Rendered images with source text
▬▬▬▬▬▬

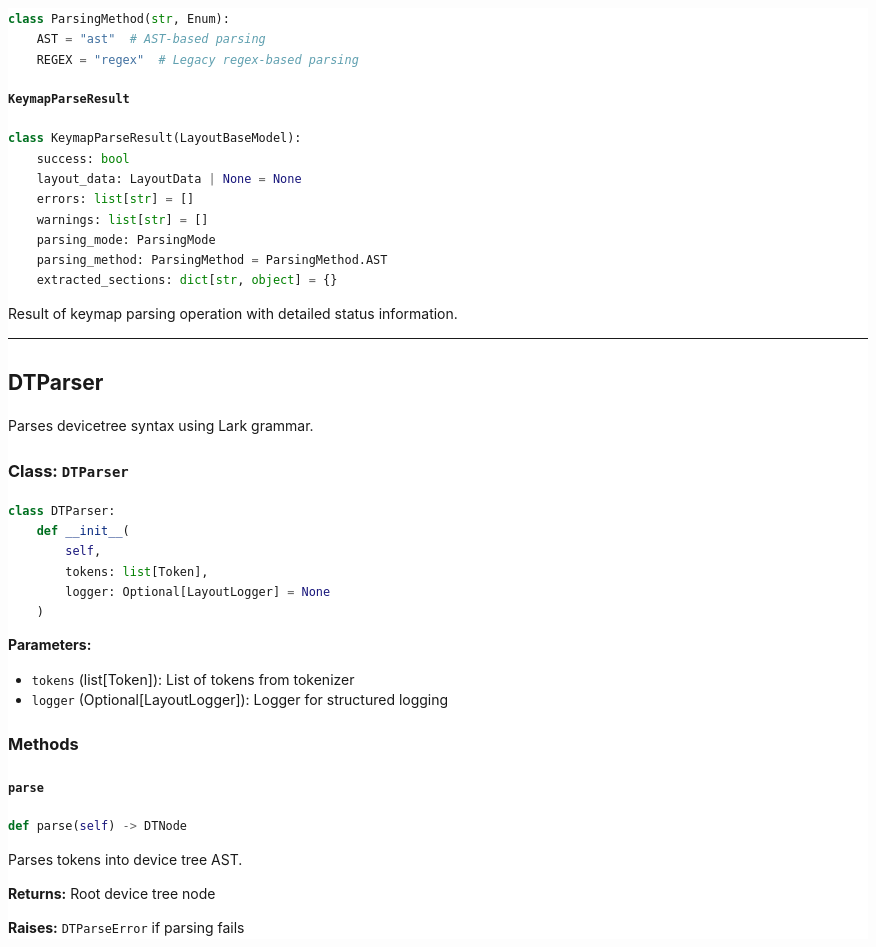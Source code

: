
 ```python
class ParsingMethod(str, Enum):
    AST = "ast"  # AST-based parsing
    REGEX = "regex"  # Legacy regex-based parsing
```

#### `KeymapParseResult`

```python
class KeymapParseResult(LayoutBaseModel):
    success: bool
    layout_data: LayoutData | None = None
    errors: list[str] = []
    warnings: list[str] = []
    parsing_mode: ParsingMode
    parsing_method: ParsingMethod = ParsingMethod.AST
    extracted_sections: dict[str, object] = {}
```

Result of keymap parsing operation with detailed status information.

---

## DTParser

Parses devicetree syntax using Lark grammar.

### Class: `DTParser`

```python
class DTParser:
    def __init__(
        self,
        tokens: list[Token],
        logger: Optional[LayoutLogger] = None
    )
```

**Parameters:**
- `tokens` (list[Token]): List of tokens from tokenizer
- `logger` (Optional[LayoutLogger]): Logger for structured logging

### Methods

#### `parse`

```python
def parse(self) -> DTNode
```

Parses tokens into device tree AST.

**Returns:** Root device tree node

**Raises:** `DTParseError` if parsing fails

▬▬▬▬▬▬

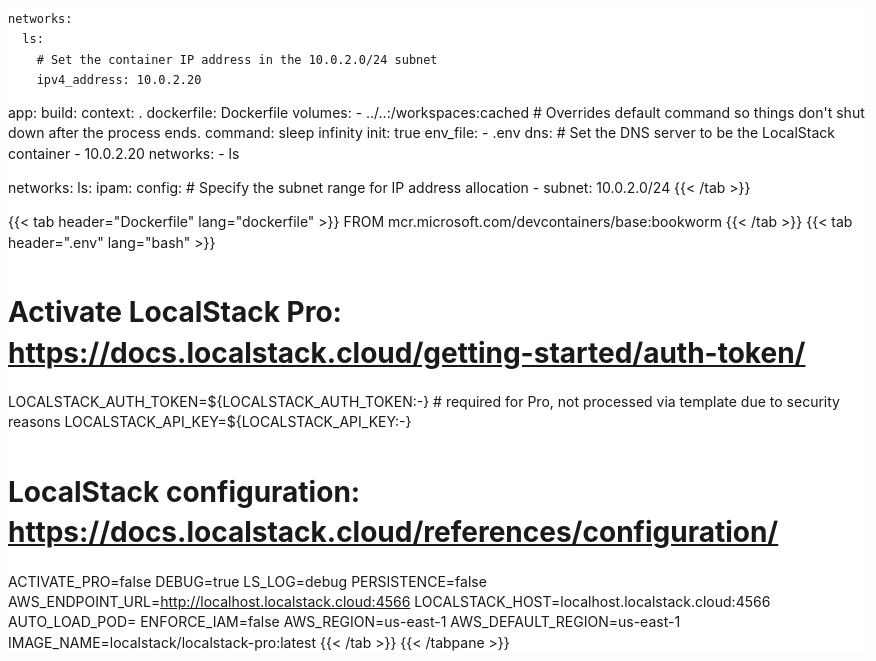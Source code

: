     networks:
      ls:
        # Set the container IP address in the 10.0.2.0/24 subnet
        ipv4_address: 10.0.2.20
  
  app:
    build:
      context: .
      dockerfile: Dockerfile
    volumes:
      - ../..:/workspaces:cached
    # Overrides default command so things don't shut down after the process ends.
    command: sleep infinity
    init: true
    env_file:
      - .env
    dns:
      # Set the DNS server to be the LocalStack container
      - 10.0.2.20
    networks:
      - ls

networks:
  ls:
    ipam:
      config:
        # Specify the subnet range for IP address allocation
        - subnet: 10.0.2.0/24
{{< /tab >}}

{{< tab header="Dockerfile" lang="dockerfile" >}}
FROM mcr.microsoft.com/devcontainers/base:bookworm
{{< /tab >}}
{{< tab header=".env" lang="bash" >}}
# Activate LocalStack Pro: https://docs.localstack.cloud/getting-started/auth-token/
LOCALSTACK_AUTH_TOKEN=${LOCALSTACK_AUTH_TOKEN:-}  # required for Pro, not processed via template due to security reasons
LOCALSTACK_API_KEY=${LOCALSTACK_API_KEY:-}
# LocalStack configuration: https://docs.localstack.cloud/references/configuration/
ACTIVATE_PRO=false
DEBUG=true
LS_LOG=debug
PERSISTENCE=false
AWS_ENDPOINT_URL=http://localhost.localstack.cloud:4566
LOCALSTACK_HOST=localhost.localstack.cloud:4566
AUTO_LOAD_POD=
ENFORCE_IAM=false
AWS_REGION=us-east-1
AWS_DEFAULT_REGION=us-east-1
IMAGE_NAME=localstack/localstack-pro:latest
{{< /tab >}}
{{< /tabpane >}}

▬▬▬▬▬▬

Among the entries above, how many lines hold the string "ParsingMethod"? Give the number by itself.

2